In a recent study of 837 patients with sudden hearing loss (B Fetterman, J Sanders, &W Luxford, (1996), The American Journal of Otology, pp.529), 17% had an associated virus, 17% had hypertension, 13% had small blood vessel disease (high cholesterol noted), and 9% had trauma, which ranged from sneezing to head injury. In the same study, thirty-two patients reported that the SHL occurred during airplane travel. Other secondary conditions included 3% with autoimmune deficiencies and even 1% was associated with pregnancy. The results of this and other similar studies points out the fact that there are a variety of conditions that produce SHL. The ENT physician will determine the best treatment based on individual history,physical examination, medical considerations, contraindications, and the diagnosis.

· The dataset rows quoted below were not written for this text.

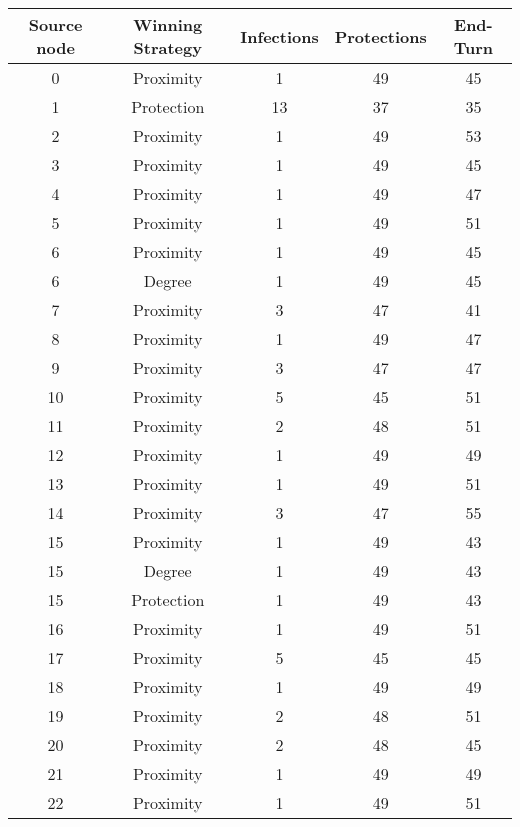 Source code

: \documentclass[results.tex]{subfiles}
\begin{document}
\begin{center}
  \begin{tabular}{| c || c | c | c | c |}
    \hline
    {\bfseries Source node} & {\bfseries Winning Strategy} & {\bfseries Infections} & {\bfseries Protections} & {\bfseries End-Turn} \\  %
    \hline\hline
    0 & Proximity & 1 & 49 & 45 \\ 
    \hline
    1 & Protection & 13 & 37 & 35 \\ 
    \hline
    2 & Proximity & 1 & 49 & 53 \\ 
    \hline
    3 & Proximity & 1 & 49 & 45 \\ 
    \hline
    4 & Proximity & 1 & 49 & 47 \\ 
    \hline
    5 & Proximity & 1 & 49 & 51 \\ 
    \hline
    6 & Proximity & 1 & 49 & 45 \\ 
    \hline
    6 & Degree & 1 & 49 & 45 \\ 
    \hline
    7 & Proximity & 3 & 47 & 41 \\ 
    \hline
    8 & Proximity & 1 & 49 & 47 \\ 
    \hline
    9 & Proximity & 3 & 47 & 47 \\ 
    \hline
    10 & Proximity & 5 & 45 & 51 \\ 
    \hline
    11 & Proximity & 2 & 48 & 51 \\ 
    \hline
    12 & Proximity & 1 & 49 & 49 \\ 
    \hline
    13 & Proximity & 1 & 49 & 51 \\ 
    \hline
    14 & Proximity & 3 & 47 & 55 \\ 
    \hline
    15 & Proximity & 1 & 49 & 43 \\ 
    \hline
    15 & Degree & 1 & 49 & 43 \\ 
    \hline
    15 & Protection & 1 & 49 & 43 \\ 
    \hline
    16 & Proximity & 1 & 49 & 51 \\ 
    \hline
    17 & Proximity & 5 & 45 & 45 \\ 
    \hline
    18 & Proximity & 1 & 49 & 49 \\ 
    \hline
    19 & Proximity & 2 & 48 & 51 \\ 
    \hline
    20 & Proximity & 2 & 48 & 45 \\ 
    \hline
    21 & Proximity & 1 & 49 & 49 \\ 
    \hline
    22 & Proximity & 1 & 49 & 51 \\ 

\end{tabular}
\end{center}
\end{document}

The gamble is whether the hearing will recover back to normal, partially, or not at all. According to articles by physicians from the House Ear Institute and USC, USC Logoapproximately 35 to 50% of patients recover without any treatment. The remaining patients have various degrees of hearing loss. In some cases, even amplification may not be sufficient to make the ear usable. In many cases that receive the best possible treatment, partial or total hearing loss can remain. In these cases, properly fitted and adjusted hearing aid should be obtained as recommended by your Audiologist. Improvement with amplification can be substantial if the damaged ear can tolerate the needed loudness, and sound is not vibrating or severely distorted as to cause irritation or discomfort.

In any event and for all patients with SHL, the best opportunity for treatment is within the first 24 to 48 hours after the initial change in hearing. The hearing loss, in most cases, will be accompanied by ringing in an ear and to a lesser degree ear fullness or dizziness may also occur. Seeing an ENT physician to diagnose the condition and provide appropriate treatment can be highly beneficial. Consulting an Audiologist for diagnostic testing upon the onset of the loss and thereafter for hearing rehabilitation is always indicated.